2. Bien que les caractéristiques du modèle social européen aient
évolué de façon très différente selon les pays, sa contribution
au progrès économique et social a fini par être considérée comme
une composante à part entière de l’identité européenne et est devenue
une référence pour les pays autrefois soumis à des régimes autoritaires.
3. Conçu en Europe occidentale dans une période de croissance
économique et démographique rapide, le modèle social européen a
commencé à être remis en cause au cours des années 1970, en raison
de l’accélération de la mondialisation, de la délocalisation de
la production, de l’impact des nouvelles technologies de l’information
dans tous les domaines économiques et sociaux, du vieillissement
de la population, de la modification des structures familiales et
des modes de vie, de l’augmentation des flux migratoires et de l’éclatement
d’un consensus politique minimal à la suite de l’effondrement des
régimes communistes en Europe centrale et orientale.
4. Comme l’ont noté diverses organisations internationales comme
l’Organisation de coopération et de développement économiques (OCDE)
et l’Organisation internationale du travail (OIT), ces défis sont
allés de pair, en particulier ces dernières années, avec le creusement
des inégalités sociales et économiques, la corruption et un développement
à grande échelle de la fraude et de l’évasion fiscales mettant en
question la cohésion sociale et menaçant la stabilité politique
dans plusieurs pays.
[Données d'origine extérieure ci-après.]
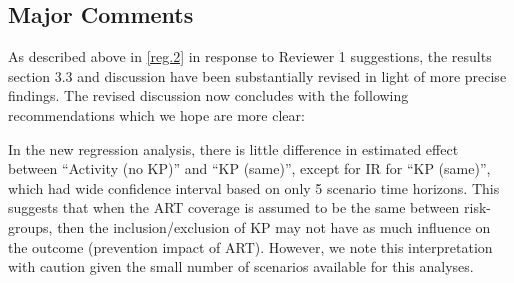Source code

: \subsection{Major Comments}
\begin{comment}\label{recommend}
It's not immediately clear to me what the key recommendation is that flows from Figure 3. If I have a model with the base case (no risk heterogeneity), which compartments or dynamics should I add first better to represent the true epidemic?
\end{comment}
\begin{response}
As described above in \ref{reg.2} in response to Reviewer 1 suggestions, the results section 3.3 and discussion have been
substantially revised in light of more precise findings.
The revised discussion now concludes with the following recommendations which we hope are more clear:
\end{response}
\begin{comment}\label{risk.explain}
Further discussion of the headline finding would be welcome - that the omission of key populations but the inclusion of risk heterogeneity in the generalised population brings about the smallest declines in new HIV infections is notable. Where possible - interrogating which dynamics are most important in the discrepancy between 'Activity (no KP)' and the other three model scenarios would be of interest.
\end{comment}
\begin{response}
In the new regression analysis, there is little difference in estimated effect between ``Activity (no KP)'' and ``KP (same)'',
except for IR for ``KP (same)'', which had wide confidence interval based on only 5 scenario time horizons.
This suggests that when the ART coverage is assumed to be the same between risk-groups,
then the inclusion/exclusion of KP may not have as much influence on the outcome (prevention impact of ART).
However, we note this interpretation with caution given the small number of scenarios available for this analyses.
\end{response}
Les mesures d’austérité mises en œuvre dans
bon nombre de pays européens après la crise financière de 2008 sont
venues aggraver certains problèmes préexistants.
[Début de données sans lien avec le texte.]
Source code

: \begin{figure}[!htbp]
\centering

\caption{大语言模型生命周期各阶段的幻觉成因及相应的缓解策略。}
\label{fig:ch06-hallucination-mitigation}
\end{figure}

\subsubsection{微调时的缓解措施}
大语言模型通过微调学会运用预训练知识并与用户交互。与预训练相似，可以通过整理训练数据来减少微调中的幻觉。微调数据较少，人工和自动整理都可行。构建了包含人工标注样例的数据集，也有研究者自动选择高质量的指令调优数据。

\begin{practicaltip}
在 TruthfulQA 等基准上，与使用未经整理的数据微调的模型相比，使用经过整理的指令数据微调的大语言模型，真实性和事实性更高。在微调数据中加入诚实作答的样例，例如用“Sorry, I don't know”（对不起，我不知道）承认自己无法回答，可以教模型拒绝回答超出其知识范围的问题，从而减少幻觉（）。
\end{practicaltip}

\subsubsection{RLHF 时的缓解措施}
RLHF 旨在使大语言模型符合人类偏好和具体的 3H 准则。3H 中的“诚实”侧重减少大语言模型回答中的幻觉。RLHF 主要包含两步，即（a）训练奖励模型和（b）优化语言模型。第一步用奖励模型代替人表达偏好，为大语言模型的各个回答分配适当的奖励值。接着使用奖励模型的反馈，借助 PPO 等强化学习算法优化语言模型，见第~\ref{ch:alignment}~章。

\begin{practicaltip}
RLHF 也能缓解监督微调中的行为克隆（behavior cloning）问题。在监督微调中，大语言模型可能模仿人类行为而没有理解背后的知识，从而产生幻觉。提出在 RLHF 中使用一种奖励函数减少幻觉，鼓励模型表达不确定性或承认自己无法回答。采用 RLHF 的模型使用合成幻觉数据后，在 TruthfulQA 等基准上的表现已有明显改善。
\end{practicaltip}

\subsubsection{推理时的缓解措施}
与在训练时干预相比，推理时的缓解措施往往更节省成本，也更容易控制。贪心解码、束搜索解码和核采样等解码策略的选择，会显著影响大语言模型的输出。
5. Dans ce contexte, l’Assemblée parlementaire déplore notamment
la dégradation continue des conditions d’emploi et de travail, les
difficultés rencontrées par les jeunes pour accéder au marché du
travail, l’affaiblissement des procédures de négociation et des
conventions collectives, et la réduction de l’étendue et de la qualité
des services publics, notamment ceux destinés aux personnes les
plus vulnérables (enfants, minorités ethniques, migrants ou personnes
handicapées).
6. A cet égard, l’Assemblée parlementaire rappelle certaines
de ses résolutions sur ces questions, telles que la Résolution 1885 (2012) sur
la jeune génération sacrifiée: répercussions sociales, économiques
et politiques de la crise financière, la Résolution 1993 (2014) sur un travail
décent pour tous, la Résolution
2032 (2015) sur l’égalité et la crise, et la Résolution 2033 (2015) sur
la protection du droit de négociation collective, y compris le droit
de grève. L’Assemblée estime qu’il convient de conserver des normes
élevées, en particulier en ce qui concerne le maintien d’emplois
et de conditions de travail décents pour tous, l’universalité et
la pérennité des systèmes de protection sociale, le caractère inclusif
des marchés du travail, le bon fonctionnement du dialogue social
à divers niveaux et la qualité des services publics. En outre, la
cohésion sociale et la solidarité devraient être promues en tant
que valeurs transversales à la base de toute action politique.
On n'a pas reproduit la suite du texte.